Similarity ratio const denom

Python
from typing import List

import numpy as np
import pandas as pd
import plotly.express as px
from plotly.subplots import make_subplots
from sklearn.metrics import roc_curve, roc_auc_score
import torch

from prompt_playground.actionclip import (
    images_features_df,
    get_images_features,
    get_all_text_features,
    get_text_features,
    VARIATION_NAMES,
)
from prompt_playground.tensor_utils import normalize_features
Created a temporary directory at /var/folders/yc/slfs2kzs1d72wd8b20xw0nf80000gn/T/tmp9y5ffzs_
Writing /var/folders/yc/slfs2kzs1d72wd8b20xw0nf80000gn/T/tmp9y5ffzs_/_remote_module_non_scriptable.py

Python
def get_similarities(
    variation: str,
    texts: List[str],
):
    assert len(texts) > 0
    assert variation in VARIATION_NAMES

    images_features = normalize_features(get_images_features(variation))
    texts_features = get_all_text_features(texts, variation, True)

    similarities = images_features @ texts_features.T

    return similarities


def infer(TEXTS: List[str], TEXT_CLASSIFICATIONS: List[bool], VARIATION: str):
    similarities = get_similarities(VARIATION, TEXTS)

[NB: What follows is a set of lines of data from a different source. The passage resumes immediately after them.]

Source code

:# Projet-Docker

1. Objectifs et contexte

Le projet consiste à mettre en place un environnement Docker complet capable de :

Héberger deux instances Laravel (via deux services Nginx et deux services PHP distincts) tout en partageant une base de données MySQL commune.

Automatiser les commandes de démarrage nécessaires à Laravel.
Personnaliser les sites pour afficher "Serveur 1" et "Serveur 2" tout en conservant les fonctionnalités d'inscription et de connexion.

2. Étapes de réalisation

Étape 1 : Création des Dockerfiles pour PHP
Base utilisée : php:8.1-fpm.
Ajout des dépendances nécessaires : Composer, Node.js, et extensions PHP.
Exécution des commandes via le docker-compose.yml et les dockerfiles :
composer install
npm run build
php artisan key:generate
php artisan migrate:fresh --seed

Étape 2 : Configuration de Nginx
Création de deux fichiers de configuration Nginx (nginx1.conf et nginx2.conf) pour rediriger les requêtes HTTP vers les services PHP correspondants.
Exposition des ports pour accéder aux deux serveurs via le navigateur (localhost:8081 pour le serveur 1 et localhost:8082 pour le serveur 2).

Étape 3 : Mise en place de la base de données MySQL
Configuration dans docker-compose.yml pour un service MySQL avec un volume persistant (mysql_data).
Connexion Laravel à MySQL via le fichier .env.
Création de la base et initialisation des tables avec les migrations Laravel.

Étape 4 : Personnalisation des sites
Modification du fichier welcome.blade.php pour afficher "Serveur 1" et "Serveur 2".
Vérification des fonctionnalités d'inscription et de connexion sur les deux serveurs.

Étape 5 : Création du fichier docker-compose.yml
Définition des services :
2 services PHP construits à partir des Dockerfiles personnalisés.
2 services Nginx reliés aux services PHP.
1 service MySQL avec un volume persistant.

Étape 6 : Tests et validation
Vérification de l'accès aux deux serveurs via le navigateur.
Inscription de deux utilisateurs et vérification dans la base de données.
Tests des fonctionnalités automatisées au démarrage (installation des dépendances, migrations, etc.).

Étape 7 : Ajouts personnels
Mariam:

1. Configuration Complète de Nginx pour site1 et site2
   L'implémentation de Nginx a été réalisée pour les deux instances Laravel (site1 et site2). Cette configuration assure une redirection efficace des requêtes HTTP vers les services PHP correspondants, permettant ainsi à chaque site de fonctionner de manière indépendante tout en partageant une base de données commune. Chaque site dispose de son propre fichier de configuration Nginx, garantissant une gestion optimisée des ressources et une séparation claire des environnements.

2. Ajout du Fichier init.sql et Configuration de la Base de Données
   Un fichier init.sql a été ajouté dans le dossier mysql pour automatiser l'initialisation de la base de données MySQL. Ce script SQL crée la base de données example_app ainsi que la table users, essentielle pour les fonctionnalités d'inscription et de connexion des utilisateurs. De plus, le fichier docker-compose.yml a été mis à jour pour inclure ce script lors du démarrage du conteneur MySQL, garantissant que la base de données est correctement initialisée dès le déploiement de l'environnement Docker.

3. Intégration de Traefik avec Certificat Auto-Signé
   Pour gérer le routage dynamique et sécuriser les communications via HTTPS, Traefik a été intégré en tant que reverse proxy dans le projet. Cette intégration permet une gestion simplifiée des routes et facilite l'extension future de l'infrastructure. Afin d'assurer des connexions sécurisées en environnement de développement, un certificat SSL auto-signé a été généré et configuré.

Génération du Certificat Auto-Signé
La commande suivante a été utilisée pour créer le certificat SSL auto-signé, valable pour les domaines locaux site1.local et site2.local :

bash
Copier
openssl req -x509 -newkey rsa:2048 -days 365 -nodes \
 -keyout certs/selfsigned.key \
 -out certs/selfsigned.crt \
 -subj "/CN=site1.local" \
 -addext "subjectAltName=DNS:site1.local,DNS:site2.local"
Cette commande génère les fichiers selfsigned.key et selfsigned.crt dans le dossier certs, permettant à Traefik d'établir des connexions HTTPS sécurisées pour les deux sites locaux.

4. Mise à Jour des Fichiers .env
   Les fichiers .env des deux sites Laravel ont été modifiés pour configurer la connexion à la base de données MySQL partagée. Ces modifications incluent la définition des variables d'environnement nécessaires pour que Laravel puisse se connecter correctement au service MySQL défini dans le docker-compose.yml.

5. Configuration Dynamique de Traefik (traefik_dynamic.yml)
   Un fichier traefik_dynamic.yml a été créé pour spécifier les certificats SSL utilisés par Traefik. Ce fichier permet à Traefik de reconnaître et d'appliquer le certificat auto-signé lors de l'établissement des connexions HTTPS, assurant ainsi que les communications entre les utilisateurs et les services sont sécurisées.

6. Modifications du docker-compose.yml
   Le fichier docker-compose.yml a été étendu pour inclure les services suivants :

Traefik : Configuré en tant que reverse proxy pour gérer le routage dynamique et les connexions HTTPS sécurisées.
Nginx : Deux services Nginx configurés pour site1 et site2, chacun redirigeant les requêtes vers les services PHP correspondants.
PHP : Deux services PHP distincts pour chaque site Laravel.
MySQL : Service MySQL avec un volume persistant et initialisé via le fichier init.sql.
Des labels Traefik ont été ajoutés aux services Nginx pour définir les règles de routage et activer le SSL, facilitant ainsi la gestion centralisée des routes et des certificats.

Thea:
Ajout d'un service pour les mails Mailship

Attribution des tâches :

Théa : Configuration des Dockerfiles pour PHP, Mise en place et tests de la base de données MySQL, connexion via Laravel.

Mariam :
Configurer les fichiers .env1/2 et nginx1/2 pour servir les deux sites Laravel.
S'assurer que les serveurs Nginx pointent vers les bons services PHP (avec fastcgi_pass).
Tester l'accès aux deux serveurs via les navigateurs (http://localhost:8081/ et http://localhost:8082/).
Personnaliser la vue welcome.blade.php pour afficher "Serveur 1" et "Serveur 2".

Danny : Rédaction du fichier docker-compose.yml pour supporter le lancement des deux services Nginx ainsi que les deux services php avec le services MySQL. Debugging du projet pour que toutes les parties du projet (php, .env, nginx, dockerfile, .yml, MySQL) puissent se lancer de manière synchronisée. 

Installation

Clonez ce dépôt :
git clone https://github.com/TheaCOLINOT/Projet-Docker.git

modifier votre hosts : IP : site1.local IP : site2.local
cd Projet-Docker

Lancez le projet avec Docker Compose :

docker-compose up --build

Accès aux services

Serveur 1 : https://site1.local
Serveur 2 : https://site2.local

    alarms_series = images_features_df(VARIATION)["Alarm"]

    df = (
        pd.DataFrame(
            [
                [clip, alarms_series[clip], text, True, clip_similarity]
                for clip, clip_similarities in zip(alarms_series.index, similarities)
                for text, clip_similarity in zip(TEXTS, clip_similarities)
            ],
            columns=["clip", "y_true", "text", "y_predict", "similarity"],
        )
        .rename(columns={"classification": "y_predict"})
        .sort_values(["clip", "y_true", "y_predict", "text"])
        .reset_index(drop=True)
    )

    unique_y_true = df["y_true"].unique()

    fig = make_subplots(
        rows=1,
        cols=4,
        column_widths=[0.3, 0.2, 0.3, 0.2],
        shared_yaxes=True,
        y_title="similarity",
        subplot_titles=[
            f"y_true={y_true}" for y_true in unique_y_true for _ in range(2)
        ],
    )

    for i, y_true in enumerate(unique_y_true):
        facet_df = df[df["y_true"] == y_true]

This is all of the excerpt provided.